The idea is to write $$ p_{n+1}(x)=p_n(x)+p_n^\prime(x) = e^{-x}\frac{d}{dx}e^xp_n(x) $$ which can then be inverted, \begin{align} p_n(x)&=\int_0^\infty e^{-t}p_{n+1}(x-t)dt\\ &=\mathbb{E}[p_{n+1}(x-X)] \end{align} where $X$ is a random variable with the exponential distribution (with rate parameter $1$), which has mean and variance equal to $1$. Then, we can iterate this procedure to get $$ p(x)=\mathbb{E}[p_n(x-X_1-X_2-\cdots-X_n)] $$ for independent exponentials $X_i$. By the central limit theorem, the random variables $$ Z_n\equiv\frac{n-X_1-X_2-\cdots-X_n}{\sqrt n} $$ converge in distribution to the standard normal distribution as $n\to\infty$. Then, setting $f_n(x)=n^{-m/2}p_n(\sqrt nx-n)$, \begin{align} \mathbb{E}[f_n(x+Z_n)]&=n^{-m/2}\mathbb{E}[p_n(\sqrt nx-X_1-X_2-\cdots-X_n)]\\ &=n^{-m/2}p(\sqrt nx)\\ &\to x^m \end{align} as $n\to\infty$. This suggests the result now. If $Z$ is a standard normal random variable, then the probabilists' Hermite polynomial satisfies the identity $\mathbb{E}[He_m(x+Z)]=x^m$. If we write $f_n(x)=He_m(x)+q_n(x)$ then, as $f_n$ and $He_m$ are both monic degree $m$ polynomials, $q_n$ is of degree less than $m$ and, \begin{align} \lim_{n\to\infty}\mathbb{E}[q_n(x+Z_n)]&=\lim_{n\to\infty}\mathbb{E}[f_n(x+Z_n)-He_m(x+Z_n)]\\ &=x^m-\mathbb{E}[He_m(x+Z)]\\ &=0. \end{align} Here, I applied the Central Limit Theorem¹ and put in the limit $\mathbb{E}[He_m(x+Z_n)]\to\mathbb{E}[He_m(x+Z)]$. If $q_n(x)=\sum_{r=0}^{m-1}c^{(n)}_rx^r$, then the coefficient of $x^r$ in $\mathbb{E}[q_n(x+Z_n)]$ is $$ c^{(n)}_r + \sum_{k=1}^{m-r-1}\binom{r+k}{k}c^{(n)}_{r+k}\mathbb{E}[Z_n^k], $$ which has to tend to $0$ as $n\to\infty$. This immediately implies that $c^{(n)}_{m-1}\to0$. As the moment $\mathbb{E}[Z_n^k]$ converge to the moments of a standard normal, they are bounded. So, once we have shown that $\lim_{n\to\infty}c^{(n)}_{r_k}=0$ for each $k > 0$, it follows that $\lim_{n\to\infty}c^{(n)}_r=0$. So, by induction on $r$, $c^{(n)}_r\to0$ as $n\to\infty$, from which the limits $q_n\to0$ and $f_n\to He_m$ follow.

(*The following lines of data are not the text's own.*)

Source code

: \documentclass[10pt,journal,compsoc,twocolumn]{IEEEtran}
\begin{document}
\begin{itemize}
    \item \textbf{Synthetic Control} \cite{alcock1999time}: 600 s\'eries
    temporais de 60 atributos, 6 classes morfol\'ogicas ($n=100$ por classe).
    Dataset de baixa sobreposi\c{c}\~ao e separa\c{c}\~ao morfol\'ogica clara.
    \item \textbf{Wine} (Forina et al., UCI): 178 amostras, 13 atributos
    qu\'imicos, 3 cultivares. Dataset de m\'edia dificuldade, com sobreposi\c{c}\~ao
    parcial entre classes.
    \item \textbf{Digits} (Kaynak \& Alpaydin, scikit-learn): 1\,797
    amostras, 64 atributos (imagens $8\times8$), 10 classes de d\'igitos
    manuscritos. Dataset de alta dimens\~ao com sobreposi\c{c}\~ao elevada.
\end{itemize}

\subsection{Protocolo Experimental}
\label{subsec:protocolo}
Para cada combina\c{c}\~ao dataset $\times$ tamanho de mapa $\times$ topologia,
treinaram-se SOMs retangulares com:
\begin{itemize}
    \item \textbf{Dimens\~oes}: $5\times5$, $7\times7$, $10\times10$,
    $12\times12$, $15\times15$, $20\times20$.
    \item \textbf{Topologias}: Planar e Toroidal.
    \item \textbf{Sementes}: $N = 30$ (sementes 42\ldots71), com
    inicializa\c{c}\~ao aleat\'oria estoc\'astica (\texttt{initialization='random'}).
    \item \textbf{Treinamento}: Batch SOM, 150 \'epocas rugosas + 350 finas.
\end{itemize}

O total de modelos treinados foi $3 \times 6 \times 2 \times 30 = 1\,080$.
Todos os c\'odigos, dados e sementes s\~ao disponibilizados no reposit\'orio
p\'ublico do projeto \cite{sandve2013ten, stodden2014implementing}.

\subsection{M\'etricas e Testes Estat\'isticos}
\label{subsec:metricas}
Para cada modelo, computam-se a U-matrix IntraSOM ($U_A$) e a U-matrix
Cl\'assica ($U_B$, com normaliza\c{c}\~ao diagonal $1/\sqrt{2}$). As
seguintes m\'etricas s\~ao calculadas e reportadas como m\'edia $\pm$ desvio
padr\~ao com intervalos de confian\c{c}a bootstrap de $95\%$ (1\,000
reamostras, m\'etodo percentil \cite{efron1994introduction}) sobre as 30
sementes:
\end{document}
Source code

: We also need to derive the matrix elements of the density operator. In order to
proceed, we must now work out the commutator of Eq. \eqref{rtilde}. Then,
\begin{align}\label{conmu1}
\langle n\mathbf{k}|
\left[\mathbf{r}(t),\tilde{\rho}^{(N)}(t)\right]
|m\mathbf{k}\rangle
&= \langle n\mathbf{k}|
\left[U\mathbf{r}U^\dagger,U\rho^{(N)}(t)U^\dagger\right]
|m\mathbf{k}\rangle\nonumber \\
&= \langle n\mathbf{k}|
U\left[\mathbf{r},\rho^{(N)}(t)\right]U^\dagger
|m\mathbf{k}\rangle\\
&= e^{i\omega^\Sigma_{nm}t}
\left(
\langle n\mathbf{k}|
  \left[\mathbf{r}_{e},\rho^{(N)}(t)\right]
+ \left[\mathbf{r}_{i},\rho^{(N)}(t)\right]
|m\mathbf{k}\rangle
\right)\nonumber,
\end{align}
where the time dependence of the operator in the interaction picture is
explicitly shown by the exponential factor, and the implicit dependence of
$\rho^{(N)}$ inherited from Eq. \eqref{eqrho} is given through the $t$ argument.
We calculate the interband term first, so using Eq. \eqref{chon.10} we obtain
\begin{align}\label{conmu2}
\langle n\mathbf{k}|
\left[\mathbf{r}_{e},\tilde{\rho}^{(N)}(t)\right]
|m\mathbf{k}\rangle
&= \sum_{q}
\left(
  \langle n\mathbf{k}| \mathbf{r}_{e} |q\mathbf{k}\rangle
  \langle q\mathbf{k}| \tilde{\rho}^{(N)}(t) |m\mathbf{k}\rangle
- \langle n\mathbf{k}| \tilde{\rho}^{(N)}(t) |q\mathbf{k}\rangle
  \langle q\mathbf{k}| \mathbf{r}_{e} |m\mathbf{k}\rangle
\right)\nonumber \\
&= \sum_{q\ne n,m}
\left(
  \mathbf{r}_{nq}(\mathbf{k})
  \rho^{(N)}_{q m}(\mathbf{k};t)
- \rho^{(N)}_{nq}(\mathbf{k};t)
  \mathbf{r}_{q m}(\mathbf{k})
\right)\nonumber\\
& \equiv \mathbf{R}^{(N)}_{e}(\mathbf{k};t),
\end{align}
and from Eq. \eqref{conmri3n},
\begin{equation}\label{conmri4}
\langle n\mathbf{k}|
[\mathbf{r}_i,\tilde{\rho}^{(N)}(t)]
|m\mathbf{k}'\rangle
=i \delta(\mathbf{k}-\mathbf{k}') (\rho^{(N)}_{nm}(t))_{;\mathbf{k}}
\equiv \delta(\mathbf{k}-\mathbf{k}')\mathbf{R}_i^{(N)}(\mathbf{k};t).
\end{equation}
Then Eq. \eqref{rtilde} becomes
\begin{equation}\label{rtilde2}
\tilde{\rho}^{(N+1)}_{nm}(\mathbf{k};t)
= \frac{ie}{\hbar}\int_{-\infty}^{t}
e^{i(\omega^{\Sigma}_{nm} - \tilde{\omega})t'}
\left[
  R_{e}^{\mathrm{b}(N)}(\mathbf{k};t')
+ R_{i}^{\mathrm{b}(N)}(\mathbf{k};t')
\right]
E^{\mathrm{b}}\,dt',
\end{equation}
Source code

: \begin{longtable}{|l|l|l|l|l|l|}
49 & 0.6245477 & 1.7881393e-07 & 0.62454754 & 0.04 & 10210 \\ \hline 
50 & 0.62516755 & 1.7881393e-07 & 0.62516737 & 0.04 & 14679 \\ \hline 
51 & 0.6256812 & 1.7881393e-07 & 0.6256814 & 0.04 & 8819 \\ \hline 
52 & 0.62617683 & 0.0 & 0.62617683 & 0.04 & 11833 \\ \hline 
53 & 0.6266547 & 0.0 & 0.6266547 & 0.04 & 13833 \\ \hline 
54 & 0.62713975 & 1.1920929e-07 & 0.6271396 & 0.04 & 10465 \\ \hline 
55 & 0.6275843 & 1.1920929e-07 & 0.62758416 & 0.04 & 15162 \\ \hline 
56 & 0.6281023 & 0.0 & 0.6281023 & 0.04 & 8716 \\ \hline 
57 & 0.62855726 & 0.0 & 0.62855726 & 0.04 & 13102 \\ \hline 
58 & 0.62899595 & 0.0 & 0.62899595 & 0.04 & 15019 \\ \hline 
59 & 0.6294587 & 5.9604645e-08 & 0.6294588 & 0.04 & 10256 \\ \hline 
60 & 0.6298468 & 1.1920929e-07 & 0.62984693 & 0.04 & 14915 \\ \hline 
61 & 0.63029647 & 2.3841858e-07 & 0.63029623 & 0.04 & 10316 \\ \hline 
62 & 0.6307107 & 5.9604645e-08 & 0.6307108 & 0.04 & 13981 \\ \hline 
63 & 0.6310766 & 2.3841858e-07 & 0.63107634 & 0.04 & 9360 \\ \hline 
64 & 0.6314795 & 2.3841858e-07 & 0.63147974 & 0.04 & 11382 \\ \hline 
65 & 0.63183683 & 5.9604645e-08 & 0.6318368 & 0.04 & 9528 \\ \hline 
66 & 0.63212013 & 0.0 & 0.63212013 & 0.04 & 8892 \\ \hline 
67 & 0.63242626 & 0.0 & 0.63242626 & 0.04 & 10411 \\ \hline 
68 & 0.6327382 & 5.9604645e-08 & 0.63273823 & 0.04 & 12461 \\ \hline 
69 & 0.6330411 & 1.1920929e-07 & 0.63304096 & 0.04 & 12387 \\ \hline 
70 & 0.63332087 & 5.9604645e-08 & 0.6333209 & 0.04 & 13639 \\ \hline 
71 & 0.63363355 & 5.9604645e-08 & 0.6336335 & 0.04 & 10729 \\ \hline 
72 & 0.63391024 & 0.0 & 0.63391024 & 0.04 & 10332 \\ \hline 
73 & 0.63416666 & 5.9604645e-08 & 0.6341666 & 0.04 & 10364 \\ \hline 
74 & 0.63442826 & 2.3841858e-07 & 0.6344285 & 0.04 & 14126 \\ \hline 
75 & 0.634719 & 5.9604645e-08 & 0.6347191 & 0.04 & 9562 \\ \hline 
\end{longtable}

¹ Above, I applied the Central Limit Theorem in the form $\mathbb{E}[g(Z_n)]\to\mathbb{E}[g(Z)]$ for polynomials $g$. This is not quite the form in which it is usually stated, where convergence in distribution is used (i.e., $g$ is a continuous bounded function). As the variables $X_n$ have finite moments, the moments of $Z_n$ do indeed converge to the moments of the normal $Z$ or, equivalently, $g$ can be taken to be any polynomial. I'll try to find a reference to the CLT in this form, although it is straightforward to prove (rather easier than the standard CLT).